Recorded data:
╔══
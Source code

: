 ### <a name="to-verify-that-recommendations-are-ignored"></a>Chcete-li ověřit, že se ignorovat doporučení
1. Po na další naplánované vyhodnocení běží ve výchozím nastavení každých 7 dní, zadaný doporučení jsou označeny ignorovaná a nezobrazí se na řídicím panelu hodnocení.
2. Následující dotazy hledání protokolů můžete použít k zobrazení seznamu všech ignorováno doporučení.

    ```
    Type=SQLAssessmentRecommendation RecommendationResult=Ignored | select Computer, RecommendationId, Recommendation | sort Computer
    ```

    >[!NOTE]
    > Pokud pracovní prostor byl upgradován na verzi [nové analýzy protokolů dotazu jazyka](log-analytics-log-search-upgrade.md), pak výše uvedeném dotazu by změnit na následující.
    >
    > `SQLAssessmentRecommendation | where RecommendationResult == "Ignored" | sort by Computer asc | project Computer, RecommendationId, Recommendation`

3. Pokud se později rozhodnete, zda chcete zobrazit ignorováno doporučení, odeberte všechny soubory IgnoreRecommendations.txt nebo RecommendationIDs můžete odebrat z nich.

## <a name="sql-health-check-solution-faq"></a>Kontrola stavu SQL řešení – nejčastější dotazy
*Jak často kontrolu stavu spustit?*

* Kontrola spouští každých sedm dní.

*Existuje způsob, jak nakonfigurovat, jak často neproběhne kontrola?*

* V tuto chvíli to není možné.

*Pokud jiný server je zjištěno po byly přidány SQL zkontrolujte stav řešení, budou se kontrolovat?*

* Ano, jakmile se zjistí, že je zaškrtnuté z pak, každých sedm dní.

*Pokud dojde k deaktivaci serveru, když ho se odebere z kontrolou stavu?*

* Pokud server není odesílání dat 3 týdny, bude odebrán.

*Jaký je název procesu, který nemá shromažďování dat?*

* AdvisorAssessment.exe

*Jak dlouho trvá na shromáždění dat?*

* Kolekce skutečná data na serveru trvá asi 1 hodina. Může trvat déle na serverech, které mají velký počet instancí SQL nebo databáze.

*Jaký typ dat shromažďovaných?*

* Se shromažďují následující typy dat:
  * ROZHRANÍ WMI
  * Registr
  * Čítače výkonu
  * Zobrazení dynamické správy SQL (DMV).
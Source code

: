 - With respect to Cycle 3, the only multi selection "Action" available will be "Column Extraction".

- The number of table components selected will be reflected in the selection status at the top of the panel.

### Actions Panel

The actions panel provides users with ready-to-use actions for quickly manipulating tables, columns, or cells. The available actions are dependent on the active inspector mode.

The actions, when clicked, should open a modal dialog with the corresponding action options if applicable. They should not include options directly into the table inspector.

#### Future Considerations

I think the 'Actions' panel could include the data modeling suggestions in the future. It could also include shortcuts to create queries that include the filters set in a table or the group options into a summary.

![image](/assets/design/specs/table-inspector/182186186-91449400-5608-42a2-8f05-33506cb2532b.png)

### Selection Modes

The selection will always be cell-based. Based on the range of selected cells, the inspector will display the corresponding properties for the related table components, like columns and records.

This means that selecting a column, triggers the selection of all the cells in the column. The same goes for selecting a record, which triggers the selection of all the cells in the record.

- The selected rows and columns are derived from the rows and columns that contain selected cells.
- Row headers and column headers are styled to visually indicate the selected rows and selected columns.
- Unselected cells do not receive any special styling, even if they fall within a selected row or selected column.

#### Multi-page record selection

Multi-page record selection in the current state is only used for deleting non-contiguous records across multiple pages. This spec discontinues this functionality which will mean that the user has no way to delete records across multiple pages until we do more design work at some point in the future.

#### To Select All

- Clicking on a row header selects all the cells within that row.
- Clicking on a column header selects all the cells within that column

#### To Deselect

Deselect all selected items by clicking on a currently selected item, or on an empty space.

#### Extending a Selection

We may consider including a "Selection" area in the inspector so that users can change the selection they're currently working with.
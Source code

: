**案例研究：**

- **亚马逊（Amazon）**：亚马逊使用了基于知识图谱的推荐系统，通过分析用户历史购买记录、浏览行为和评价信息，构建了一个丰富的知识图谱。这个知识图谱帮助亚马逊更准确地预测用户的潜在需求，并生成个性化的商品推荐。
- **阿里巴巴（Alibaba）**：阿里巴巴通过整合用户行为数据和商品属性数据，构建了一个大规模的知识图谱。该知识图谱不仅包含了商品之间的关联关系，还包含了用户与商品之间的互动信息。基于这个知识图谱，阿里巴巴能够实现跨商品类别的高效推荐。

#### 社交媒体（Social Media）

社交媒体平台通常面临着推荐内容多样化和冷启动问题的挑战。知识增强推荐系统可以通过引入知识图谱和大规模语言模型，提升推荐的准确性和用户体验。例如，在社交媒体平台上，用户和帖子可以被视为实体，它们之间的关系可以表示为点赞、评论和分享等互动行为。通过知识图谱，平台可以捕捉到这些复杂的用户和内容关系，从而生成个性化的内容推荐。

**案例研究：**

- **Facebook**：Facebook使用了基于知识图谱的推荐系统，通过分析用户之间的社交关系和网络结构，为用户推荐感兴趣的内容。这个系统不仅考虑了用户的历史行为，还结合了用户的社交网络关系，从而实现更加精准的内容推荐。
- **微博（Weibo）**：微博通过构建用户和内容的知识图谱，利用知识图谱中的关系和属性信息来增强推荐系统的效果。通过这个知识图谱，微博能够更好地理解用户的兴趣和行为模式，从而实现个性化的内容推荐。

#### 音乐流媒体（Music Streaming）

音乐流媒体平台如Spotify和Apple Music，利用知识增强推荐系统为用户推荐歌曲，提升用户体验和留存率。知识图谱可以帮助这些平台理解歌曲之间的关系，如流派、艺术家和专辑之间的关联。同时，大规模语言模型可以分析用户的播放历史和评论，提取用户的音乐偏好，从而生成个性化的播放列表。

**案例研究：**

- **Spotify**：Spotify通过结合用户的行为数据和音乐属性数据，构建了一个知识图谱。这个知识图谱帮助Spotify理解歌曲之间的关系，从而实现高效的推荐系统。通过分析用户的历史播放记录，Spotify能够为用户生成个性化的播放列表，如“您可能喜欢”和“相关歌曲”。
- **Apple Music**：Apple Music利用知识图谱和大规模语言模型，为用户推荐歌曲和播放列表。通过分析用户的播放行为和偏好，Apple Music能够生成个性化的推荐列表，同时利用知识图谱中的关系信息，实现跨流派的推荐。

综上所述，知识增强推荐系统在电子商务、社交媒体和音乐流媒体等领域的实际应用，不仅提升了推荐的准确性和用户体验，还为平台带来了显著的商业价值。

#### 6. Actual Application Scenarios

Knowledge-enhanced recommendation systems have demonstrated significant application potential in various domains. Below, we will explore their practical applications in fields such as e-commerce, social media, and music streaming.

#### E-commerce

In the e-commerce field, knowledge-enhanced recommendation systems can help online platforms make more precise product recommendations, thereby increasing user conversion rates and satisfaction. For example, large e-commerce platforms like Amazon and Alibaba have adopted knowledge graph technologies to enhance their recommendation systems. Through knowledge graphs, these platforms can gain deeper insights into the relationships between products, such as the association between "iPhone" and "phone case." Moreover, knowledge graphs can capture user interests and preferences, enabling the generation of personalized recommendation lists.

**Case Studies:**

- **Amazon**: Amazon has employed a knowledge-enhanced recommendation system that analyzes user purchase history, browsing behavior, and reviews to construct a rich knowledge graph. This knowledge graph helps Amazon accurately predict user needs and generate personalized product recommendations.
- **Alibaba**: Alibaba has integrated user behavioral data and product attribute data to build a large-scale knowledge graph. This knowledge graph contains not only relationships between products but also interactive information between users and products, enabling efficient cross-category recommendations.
╚══
▶ [WORK INSTRUCTION]:
For each line above that includes "name", make a copy.

▶ [FINAL ANSWER]:
: ### <a name="to-verify-that-recommendations-are-ignored"></a>Chcete-li ověřit, že se ignorovat doporučení
## <a name="sql-health-check-solution-faq"></a>Kontrola stavu SQL řešení – nejčastější dotazy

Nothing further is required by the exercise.